Em sua carta a Insieme, Bertoni questiona outros aspectos do atendimento consular em Curitiba, incluindo o site da Internet e demonstra “saudades do tempo de cônsules como San Marzano e [Guido] Borgomanero que deixaram verdadeiras marcas positivas como diplomatas que interagiam com a comunidade de maneira simples, acessível e sincera”. “Hoje as redomas isolam tudo de todos” diz o missivista.

A redação de Insieme tentou obter explicações do cônsul Raffaele Festa, mas ele se encontra em Brasília, segundo a secretaria. Um e-mail foi enviado à autoridade para que forneça explicações. Bertoni enviou também carta registrada com declaração de conteúdo a Festa. Depois de já publicada a carta, o cônsul Raffaele Festa respondeu o e-mail de Insieme dizendo: Si manifesti presso di me l’interessato per iscritto, se ha qualcosa da lamentare” (Que o interessado se manifeste diretamente a mim por escrito, se tem alguma coisa a reclamar).

A seguir, publicamos o texto integral, como solicitado, da carta de Bertoni, filho do saudoso ex-presidente do Centro Cultural Ítalo-Brasileiro Dante Alighieri de Curitiba e ex-diretor aposentado da Companhia Paranaense de Energia Elétrica – Copel.

“Curitiba 19/01/2018 – Jornalista Desiderio Peron – Diretor responsável da Revista INSIEME – Prezado Senhor. Tem a presente, a finalidade de registrar o inconformismo e desilusão de um italiano sobre assunto recorrente e corajosamente denunciado por esta renomada Revista em várias edições, qual seja, a questão dos passaportes italianos, vista agora sob a ótica do atendimento interno prestado pelo Consulado Geral da Itália em Curitiba e exigências documentais impostas.

As questões das filas, das taxas e da burocracia, por terem sido exaustivamente denunciadas em diversas edições da Revista Insieme, com as quais concordo integralmente, não serão aqui abordadas. Meu propósito é abordar um aspecto adicional que merece ser igualmente denunciado com vigor e que se refere a questões comportamentais internas ao citado Consulado no trato com a comunidade italiana que lá se dirige para resolver seus problemas.

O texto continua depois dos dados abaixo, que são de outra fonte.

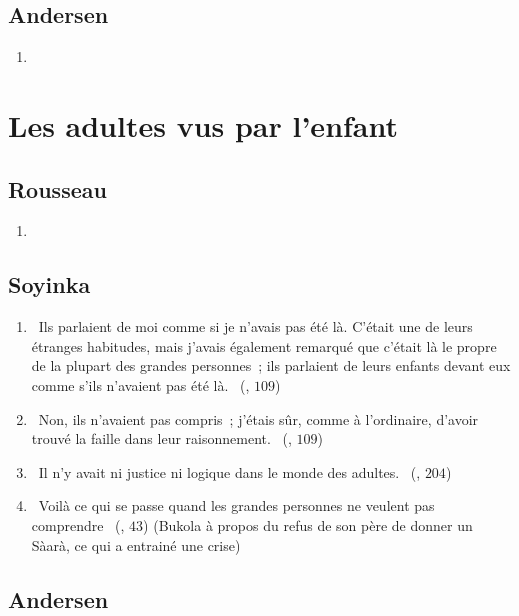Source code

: \documentclass[a4paper, 11pt, hidelinks]{article}
\newcommand{\rb}[1]{\Romanbar{#1}}
\begin{document}
\subsection{Andersen}


\begin{enumerate}
    \item 
\end{enumerate}

\section{Les adultes vus par l’enfant}




\subsection{Rousseau}

\begin{enumerate}
    \item 
\end{enumerate}


\subsection{Soyinka}


\begin{enumerate}
    \item \og{} Ils parlaient de moi comme si je n’avais pas été là. C’était une de leurs étranges habitudes, mais j’avais également remarqué que c’était là le propre de la plupart des grandes personnes ; ils parlaient de leurs enfants devant eux comme s’ils n’avaient pas été là. \fg{} (\rb{4}, $109$)
    \item \og{} Non, ils n’avaient pas compris ; j’étais sûr, comme à l’ordinaire, d’avoir trouvé la faille dans leur raisonnement. \fg{} (\rb{4}, $109$)
    \item \og{} Il n’y avait ni justice ni logique dans le monde des adultes. \fg{} (\rb{7}, $204$)
    \item \og{} Voilà ce qui se passe quand les grandes personnes ne veulent pas comprendre \fg{} (\rb{1}, $43$) (Bukola à propos du refus de son père de donner un Sàarà, ce qui a entrainé une crise)
    
\end{enumerate}


\subsection{Andersen}
\end{document}
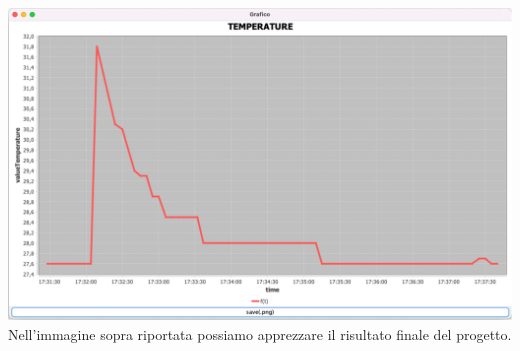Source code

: \includegraphics[width=1\textwidth]{img/chartTemperature}
\\


Nell'immagine sopra riportata possiamo apprezzare il risultato finale del progetto.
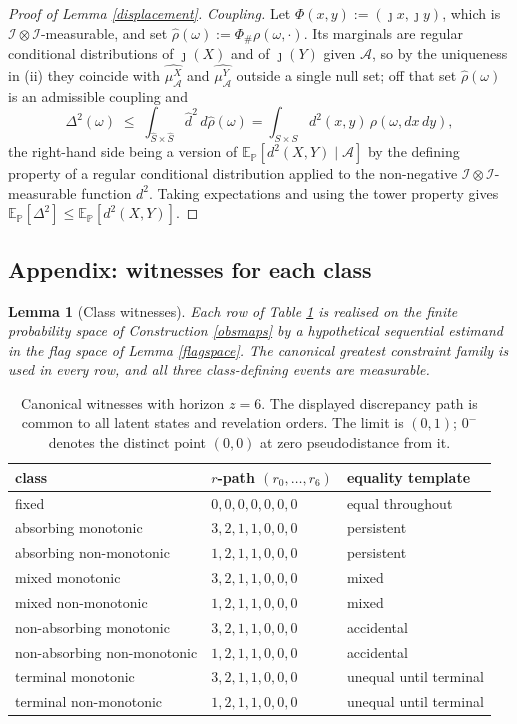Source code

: \documentclass{article}
\newcommand{\E}{\mathbb{E}_{\mathbb{P}}}
\newcommand{\I}{\mathcal{I}}
\newcommand{\1}{\mathbbm{1}}
\newtheorem{lemma}{Lemma}
\begin{document}
\begin{proof}[Proof of Lemma \ref{displacement}]
\emph{Coupling.} Let $\Phi(x,y):=(\jmath x,\jmath y)$, which is $\I\otimes\I$-measurable, and set
$\hat\rho(\omega):=\Phi_{\#}\rho(\omega,\cdot)$. Its marginals are regular conditional distributions
of $\jmath(X)$ and of $\jmath(Y)$ given $\mathcal{A}$, so by the uniqueness in (ii) they coincide
with $\widehat{\mu^X_\mathcal{A}}$ and $\widehat{\mu^Y_\mathcal{A}}$ outside a single null set;
off that set $\hat\rho(\omega)$ is an admissible coupling and
\[
\Delta^2(\omega)\;\le\;\int_{\hat S\times\hat S}\hat d^2\,d\hat\rho(\omega)
=\int_{S\times S}d^2(x,y)\,\rho(\omega,dx\,dy),
\]
the right-hand side being a version of $\E[d^2(X,Y)\mid\mathcal{A}]$ by the defining property of a
regular conditional distribution applied to the non-negative $\I\otimes\I$-measurable function
$d^2$. Taking expectations and using the tower property gives $\E[\Delta^2]\le\E[d^2(X,Y)]$.
\end{proof}

\subsection*{Appendix: witnesses for each class}

\begin{lemma}[Class witnesses]
\label{witnesses}
Each row of Table \ref{tab:classes} is realised on the finite probability space of Construction
\ref{obsmaps} by a hypothetical sequential estimand in the flag space of Lemma \ref{flagspace}.
The canonical greatest constraint family is used in every row, and all three class-defining events
are measurable.
\end{lemma}

\begin{table}
\caption{Canonical witnesses with horizon $z=6$. The displayed discrepancy path is common to all
latent states and revelation orders. The limit is $(0,1)$; $0^-$ denotes the distinct point
$(0,0)$ at zero pseudodistance from it.}
\label{tab:classes}
\begin{tabular}{lll}
\hline
class & $r$-path $(r_0,\dots,r_6)$ & equality template\\
\hline
fixed & $0,0,0,0,0,0,0$ & equal throughout\\
absorbing monotonic & $3,2,1,1,0,0,0$ & persistent\\
absorbing non-monotonic & $1,2,1,1,0,0,0$ & persistent\\
mixed monotonic & $3,2,1,1,0,0,0$ & mixed\\
mixed non-monotonic & $1,2,1,1,0,0,0$ & mixed\\
non-absorbing monotonic & $3,2,1,1,0,0,0$ & accidental\\
non-absorbing non-monotonic & $1,2,1,1,0,0,0$ & accidental\\
terminal monotonic & $3,2,1,1,0,0,0$ & unequal until terminal\\
terminal non-monotonic & $1,2,1,1,0,0,0$ & unequal until terminal\\
\hline
\end{tabular}
\end{table}
\end{document}

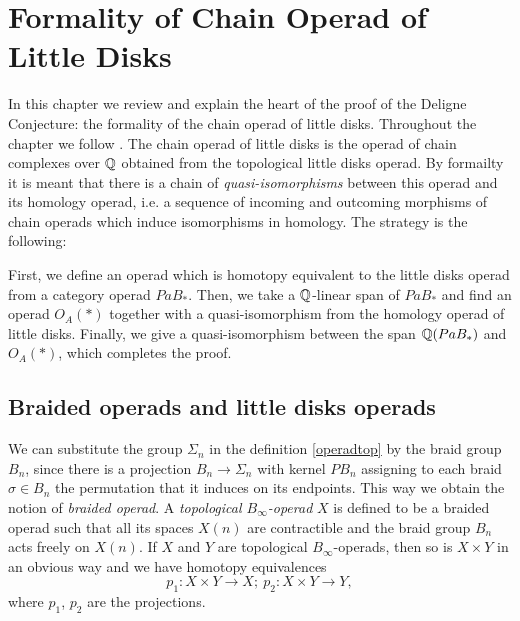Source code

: \documentclass[TFM.tex]{subfiles}
\begin{document}
\chapter{Formality of Chain Operad of Little Disks}\label{4}



%
%
%


In this chapter we review and explain the heart of the proof of the Deligne Conjecture: the formality of the chain operad of little disks. Throughout the chapter we follow \cite{Tamarkin}. The chain operad of little disks is the operad of chain complexes over $\mathbb{Q}$ obtained from the topological little disks operad. By formailty it is meant that there is a chain of \emph{quasi-isomorphisms} between this operad and its homology operad, i.e. a sequence of incoming and outcoming morphisms of chain operads which induce isomorphisms in homology. The strategy is the following:

 First, we define an operad which is homotopy equivalent to the little disks operad from a category operad $PaB_*$. Then, we take a $\mathbb{Q}$-linear span of $PaB_*$ and find an operad $O_A(*)$ together with a quasi-isomorphism from the homology operad of little disks. Finally, we give a quasi-isomorphism between the span $\mathbb{Q}(PaB_*)$ and $O_A(*)$, which completes the proof. 




\section{Braided operads and little disks operads}

We can substitute the group $\Sigma_n$ in the definition \ref{operadtop} by the braid group $B_n$, since there is a projection $B_n\to \Sigma_n$ with kernel $PB_n$ assigning to each braid $\sigma\in B_n$ the permutation that it induces on its endpoints. This way we obtain the notion of \emph{braided operad}. A \emph{topological $B_\infty$-operad} $X$ is defined to be a braided operad such that all its spaces $X(n)$ are contractible and the braid group $B_n$ acts freely on $X(n)$. If $X$ and $Y$ are topological $B_\infty$-operads, then so is $X\times Y$ in an obvious way and we have homotopy equivalences 
\begin{equation}\label{projections}
p_1:X\times Y\to X;\ p_2:X\times Y\to Y,
\end{equation}
where $p_1$, $p_2$ are the projections. 
\end{document}
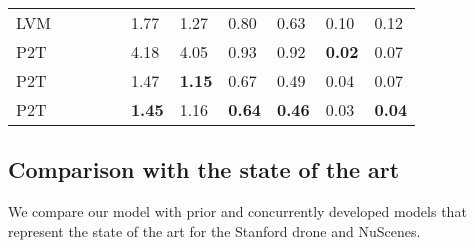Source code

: \documentclass[journal]{IEEEtran}
\begin{document}
\begin{table*}[]
\begin{tabularx}{\textwidth}{l|YYYY|YYYYYY}
LVM                    &                      &                                                                          &                                                                                 &                                                                             & 1.77         & 1.27         & 0.80       & 0.63      & 0.10                                                                    & 0.12                                                                      \\
P2T                  &                      &                                                                      &                                                                             &                                                                                 & 4.18        & 4.05         & 0.93      & 0.92        & \textbf{0.02}                                                                     & 0.07                                                                       \\
P2T                 &                      &                                                                          &                                                                             &                                                                             & 1.47         & \textbf{1.15}         & 0.67       & 0.49      & 0.04                                                                    & 0.07                                                                      \\
P2T                &                      &                                                                      &                                                                             &                                                                             & \textbf{1.45}         & 1.16         & \textbf{0.64}       & \textbf{0.46}      & 0.03                                                                    & \textbf{0.04}                                                                      \\ \bottomrule
\end{tabularx}
\label{tab:abl_ns}
\end{table*}


\subsection{Comparison with the state of the art}
We compare our model with prior and concurrently developed models that represent the state of the art for the Stanford drone and NuScenes. 
\end{document}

DAS EXIGÊNCIAS DOCUMENTAIS

Para renovação do Passaporte italiano o Consulado permite duas opções, a saber:

– Ou o passaporte ou o RG, ambos emitidos nos últimos 10 (dez) anos. Quanto ao passaporte, considerando que sua validade é de 10 (dez) anos, há coerência. Se o passaporte está vencido, resta a opção(dada pelo Consulado) de apresentar o RG e aí encontra-se um problema, pois, se o mesmo foi emitido há mais de dez anos, não é considerado válido!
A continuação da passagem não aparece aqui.